| CRÍTICAS | Os Marginais

Quando no final dos anos 60 a era do cinema clássico de Hollywood estava em declínio, um grupo de jovens realizadores visionários tomou o seu lugar, injectando o cinema norte-americano com novas doses de originalidade, frescura e inovação, ao mesmo tempo que consumiam LSD e erva – ou seja, desconstruiam tabus tanto no ecrã como fora dele. A imprensa apelidou-os de Movie Brats e o cinema nunca mais foi o mesmo. Um dos nomes que se destacava nesse grupo era o de Francis Ford Coppola.

Nos anos 80, um grupo de jovens actores desconhecidos juntou-se numa mão-cheia de filmes para “jovens adultos”, como lhes chamam na América; hoje em dia, todos eles alcançaram a notoriedade e o estrelato. Na altura, a imprensa apelidou-os de Brat Pack, num trocadilho com o Rat Pack de Frank Sinatra e companhia. Desse grupo de actores destacam-se nomes como o de Matt Dillon, Tom Cruise ou Diane Lane.

Em 1967, uma jovem chamada S.E. Hinton publicou o romance Os Marginais quando tinha apenas 16 anos, que se tornou num dos grandes best-sellers norte-americanos, especialmente junto do público jovem, que se identificava naquele retrato juvenil tão fiel ao lema demasiado depressa para viver. Inaugurava assim o subgénero de histórias de jovens adultos, que também chegaria rapidamente ao cinema. Nos anos 80, uma escola escreveu uma carta a Francis Ford Coppola, pedindo-lhe que adaptasse o romance ao cinema. O realizador comoveu-se, gostou do livro e assinou Os Marginais, o filme que lançou o Brat Pack e, apesar de arrasado pela crítica da altura, um dos grandes filmes de culto da actualidade.

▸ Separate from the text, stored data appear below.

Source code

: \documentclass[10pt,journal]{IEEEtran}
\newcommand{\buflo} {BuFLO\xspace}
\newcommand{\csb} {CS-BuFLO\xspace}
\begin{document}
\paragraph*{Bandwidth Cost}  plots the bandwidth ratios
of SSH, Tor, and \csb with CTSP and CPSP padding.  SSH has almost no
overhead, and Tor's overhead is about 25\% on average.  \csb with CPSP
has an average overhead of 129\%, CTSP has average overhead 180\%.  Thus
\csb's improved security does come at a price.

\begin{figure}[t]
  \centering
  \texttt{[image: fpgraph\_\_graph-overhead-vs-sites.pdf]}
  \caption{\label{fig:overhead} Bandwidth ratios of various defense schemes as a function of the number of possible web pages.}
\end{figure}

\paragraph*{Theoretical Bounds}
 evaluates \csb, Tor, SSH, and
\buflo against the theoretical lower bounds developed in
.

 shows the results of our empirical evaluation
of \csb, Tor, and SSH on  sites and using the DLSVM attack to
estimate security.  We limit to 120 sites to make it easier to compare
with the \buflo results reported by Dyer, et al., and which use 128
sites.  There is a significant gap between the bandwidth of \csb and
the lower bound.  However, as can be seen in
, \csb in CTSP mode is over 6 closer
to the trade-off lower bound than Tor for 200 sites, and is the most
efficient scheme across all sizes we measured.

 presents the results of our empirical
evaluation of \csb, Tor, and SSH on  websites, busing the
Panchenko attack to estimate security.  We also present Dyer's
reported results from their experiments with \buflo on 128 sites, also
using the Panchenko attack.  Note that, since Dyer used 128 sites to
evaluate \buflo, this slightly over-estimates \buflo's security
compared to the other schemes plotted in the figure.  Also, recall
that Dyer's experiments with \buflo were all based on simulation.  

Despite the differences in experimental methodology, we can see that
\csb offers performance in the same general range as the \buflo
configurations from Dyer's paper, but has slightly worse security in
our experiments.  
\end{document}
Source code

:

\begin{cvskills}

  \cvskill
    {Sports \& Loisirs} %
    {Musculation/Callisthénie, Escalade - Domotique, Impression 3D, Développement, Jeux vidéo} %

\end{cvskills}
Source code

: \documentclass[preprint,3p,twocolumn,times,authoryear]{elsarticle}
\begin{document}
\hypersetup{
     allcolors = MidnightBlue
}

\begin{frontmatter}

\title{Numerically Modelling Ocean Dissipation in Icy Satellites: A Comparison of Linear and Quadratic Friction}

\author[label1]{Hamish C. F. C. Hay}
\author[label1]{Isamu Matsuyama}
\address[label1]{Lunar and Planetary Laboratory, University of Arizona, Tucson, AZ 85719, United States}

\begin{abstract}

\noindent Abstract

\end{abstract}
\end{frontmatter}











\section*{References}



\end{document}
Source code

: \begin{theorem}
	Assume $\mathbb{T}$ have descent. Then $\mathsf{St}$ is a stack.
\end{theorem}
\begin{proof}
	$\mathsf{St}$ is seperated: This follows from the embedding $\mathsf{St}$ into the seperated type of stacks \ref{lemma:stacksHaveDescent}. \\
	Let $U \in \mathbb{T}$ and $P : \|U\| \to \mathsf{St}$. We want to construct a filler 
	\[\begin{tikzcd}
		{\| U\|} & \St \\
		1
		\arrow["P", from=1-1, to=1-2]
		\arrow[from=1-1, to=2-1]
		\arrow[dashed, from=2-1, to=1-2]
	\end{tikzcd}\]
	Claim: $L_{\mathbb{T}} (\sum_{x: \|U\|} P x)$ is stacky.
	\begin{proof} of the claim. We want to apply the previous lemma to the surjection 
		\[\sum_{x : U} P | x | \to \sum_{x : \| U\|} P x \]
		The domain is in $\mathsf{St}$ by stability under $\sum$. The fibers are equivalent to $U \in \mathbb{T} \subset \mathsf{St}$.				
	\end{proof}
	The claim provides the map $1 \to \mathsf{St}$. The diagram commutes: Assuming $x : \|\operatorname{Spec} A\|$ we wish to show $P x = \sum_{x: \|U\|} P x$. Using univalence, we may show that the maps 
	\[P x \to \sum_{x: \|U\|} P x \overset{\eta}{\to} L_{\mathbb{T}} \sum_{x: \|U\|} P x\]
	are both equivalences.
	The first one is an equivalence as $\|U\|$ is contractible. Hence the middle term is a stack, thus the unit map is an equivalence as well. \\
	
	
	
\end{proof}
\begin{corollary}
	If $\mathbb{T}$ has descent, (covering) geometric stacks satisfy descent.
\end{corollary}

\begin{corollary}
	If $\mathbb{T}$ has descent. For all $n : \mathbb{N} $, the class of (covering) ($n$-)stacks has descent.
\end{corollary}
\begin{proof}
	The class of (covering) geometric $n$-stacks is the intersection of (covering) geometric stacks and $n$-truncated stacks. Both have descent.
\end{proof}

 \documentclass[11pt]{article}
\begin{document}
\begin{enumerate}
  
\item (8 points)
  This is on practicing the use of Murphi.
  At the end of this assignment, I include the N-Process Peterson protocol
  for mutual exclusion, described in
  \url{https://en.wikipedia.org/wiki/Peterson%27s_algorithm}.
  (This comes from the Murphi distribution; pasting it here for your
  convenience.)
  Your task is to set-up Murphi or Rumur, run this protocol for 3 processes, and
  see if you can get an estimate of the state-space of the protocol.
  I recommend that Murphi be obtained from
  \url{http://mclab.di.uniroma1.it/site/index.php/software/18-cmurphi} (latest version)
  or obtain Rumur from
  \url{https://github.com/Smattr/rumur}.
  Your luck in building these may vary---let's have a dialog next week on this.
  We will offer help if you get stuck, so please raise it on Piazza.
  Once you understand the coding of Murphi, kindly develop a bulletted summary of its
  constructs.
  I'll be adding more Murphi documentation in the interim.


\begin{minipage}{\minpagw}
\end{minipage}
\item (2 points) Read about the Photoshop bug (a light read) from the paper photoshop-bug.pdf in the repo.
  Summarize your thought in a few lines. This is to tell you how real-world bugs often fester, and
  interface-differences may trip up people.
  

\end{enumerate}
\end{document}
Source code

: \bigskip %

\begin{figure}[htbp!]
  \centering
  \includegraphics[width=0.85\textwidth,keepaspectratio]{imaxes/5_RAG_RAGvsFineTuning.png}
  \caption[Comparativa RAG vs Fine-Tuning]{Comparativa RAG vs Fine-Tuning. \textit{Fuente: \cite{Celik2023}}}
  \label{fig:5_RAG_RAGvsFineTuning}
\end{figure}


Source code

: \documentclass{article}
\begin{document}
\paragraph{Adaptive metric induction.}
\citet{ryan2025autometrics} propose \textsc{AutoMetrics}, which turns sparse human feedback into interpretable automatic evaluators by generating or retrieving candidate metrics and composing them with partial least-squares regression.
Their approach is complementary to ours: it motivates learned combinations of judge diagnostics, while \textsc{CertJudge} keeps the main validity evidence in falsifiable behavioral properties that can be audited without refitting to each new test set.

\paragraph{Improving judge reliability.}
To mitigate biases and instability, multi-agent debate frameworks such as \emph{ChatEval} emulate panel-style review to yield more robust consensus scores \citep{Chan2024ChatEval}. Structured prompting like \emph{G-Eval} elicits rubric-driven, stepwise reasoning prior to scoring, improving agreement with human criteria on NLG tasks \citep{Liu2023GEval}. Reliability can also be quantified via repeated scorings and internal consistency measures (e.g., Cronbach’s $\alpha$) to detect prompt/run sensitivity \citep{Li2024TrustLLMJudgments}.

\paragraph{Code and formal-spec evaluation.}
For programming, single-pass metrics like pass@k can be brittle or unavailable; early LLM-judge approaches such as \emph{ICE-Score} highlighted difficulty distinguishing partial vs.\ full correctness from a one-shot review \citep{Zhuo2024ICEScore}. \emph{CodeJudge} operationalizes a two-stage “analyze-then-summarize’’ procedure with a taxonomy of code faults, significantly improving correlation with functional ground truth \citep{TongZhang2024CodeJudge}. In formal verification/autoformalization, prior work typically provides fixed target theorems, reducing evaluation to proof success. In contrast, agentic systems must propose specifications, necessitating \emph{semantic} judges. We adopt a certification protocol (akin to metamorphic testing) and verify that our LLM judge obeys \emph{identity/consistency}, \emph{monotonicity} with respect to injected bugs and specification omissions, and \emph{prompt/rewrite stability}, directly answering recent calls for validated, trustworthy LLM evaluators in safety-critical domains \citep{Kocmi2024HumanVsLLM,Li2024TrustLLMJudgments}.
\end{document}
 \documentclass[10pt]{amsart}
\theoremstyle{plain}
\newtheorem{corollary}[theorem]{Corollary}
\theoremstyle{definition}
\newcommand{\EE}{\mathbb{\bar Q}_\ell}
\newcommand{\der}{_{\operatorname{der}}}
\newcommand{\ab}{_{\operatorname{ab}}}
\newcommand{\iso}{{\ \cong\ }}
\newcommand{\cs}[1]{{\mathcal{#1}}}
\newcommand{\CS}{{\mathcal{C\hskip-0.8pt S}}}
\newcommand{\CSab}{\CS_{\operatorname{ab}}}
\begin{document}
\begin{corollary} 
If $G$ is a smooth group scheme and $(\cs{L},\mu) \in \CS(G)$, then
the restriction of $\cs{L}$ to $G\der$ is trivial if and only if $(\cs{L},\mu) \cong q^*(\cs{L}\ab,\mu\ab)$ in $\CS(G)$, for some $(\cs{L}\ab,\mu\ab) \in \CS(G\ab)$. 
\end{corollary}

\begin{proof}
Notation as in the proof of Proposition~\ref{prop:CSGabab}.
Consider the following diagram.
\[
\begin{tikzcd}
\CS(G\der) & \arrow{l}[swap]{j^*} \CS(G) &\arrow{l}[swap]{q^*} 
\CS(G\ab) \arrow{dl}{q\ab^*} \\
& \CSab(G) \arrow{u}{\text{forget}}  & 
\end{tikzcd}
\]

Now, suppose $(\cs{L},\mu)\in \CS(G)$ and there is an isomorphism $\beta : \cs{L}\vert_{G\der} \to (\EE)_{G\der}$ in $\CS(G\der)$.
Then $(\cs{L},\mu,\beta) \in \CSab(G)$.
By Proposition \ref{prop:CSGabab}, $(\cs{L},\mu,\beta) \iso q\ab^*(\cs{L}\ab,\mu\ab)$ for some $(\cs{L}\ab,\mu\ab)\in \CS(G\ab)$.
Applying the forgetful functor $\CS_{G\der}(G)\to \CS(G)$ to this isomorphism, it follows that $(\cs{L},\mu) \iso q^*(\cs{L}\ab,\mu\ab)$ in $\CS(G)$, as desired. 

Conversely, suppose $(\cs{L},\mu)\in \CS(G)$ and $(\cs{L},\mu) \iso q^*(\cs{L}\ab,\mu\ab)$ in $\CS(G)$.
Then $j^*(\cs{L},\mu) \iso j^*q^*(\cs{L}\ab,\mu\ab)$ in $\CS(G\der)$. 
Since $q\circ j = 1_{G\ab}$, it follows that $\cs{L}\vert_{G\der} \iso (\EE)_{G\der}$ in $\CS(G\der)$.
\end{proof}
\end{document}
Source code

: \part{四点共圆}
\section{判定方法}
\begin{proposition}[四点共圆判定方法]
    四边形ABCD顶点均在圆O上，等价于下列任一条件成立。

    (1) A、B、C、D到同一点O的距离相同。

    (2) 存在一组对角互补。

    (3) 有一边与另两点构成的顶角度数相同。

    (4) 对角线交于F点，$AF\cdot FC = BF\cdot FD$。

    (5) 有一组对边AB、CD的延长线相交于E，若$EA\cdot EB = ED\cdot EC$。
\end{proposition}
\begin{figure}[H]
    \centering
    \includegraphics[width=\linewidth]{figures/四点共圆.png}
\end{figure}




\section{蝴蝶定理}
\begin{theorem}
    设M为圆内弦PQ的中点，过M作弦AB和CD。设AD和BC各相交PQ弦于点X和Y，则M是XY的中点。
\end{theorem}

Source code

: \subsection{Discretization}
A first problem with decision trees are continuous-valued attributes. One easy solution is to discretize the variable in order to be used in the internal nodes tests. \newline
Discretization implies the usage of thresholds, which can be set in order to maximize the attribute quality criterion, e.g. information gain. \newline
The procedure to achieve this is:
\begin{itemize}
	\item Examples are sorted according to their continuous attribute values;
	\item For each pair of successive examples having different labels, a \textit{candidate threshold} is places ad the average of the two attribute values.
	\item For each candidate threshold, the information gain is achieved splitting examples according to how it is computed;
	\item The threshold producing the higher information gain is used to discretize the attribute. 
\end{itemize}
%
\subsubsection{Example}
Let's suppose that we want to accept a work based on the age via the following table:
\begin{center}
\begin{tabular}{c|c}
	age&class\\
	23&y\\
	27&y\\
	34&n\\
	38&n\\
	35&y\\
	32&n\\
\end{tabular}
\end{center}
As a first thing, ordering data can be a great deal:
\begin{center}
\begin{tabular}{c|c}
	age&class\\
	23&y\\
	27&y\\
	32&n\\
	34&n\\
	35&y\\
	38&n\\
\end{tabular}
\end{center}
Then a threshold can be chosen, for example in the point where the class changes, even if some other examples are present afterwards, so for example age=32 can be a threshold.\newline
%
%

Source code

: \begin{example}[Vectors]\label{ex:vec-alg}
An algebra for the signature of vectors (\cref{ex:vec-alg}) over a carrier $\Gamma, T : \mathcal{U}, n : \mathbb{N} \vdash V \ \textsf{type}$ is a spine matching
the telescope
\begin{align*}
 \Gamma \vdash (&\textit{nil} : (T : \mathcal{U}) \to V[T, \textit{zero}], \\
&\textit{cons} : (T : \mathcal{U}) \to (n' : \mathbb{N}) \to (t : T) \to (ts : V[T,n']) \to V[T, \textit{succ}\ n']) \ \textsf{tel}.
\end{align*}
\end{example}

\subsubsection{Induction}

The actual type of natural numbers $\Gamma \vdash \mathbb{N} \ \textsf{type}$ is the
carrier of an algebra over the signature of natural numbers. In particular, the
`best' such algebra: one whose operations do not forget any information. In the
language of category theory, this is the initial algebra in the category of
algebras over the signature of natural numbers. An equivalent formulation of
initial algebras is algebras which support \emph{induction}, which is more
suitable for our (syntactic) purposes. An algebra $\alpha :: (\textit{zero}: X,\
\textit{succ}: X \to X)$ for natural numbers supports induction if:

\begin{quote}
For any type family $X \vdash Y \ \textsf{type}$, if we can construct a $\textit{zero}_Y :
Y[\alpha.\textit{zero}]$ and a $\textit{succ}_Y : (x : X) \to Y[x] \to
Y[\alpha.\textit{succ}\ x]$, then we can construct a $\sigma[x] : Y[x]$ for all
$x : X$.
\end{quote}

Os Marginais conta a história de Ponyboy Curtis (C. Thomas Howell) e dos seus amigos Greasers, os habitantes dos subúrbios pobres da cidade com os seus blusões de cabedal, calças de ganga e muita brilhantina no cabelo (como em Brilhantina, mas em versão violenta, ou como em Amor Sem Barreiras, mas sem a música), em oposição aos meninos ricos da zona sul da cidade, os Socs, com as suas calças à peixe-peixe, os pólos de marca e os carros desportivos (os betinhos, portanto…). Quando Johnny (Ralph Macchio) acaba por matar um Soc numa rixa, os dois amigos têm de deixar a cidade, à medida que ambas as gangues entram em estado de sítio. As lutas de facas tornam-se inevitáveis e as mortes também…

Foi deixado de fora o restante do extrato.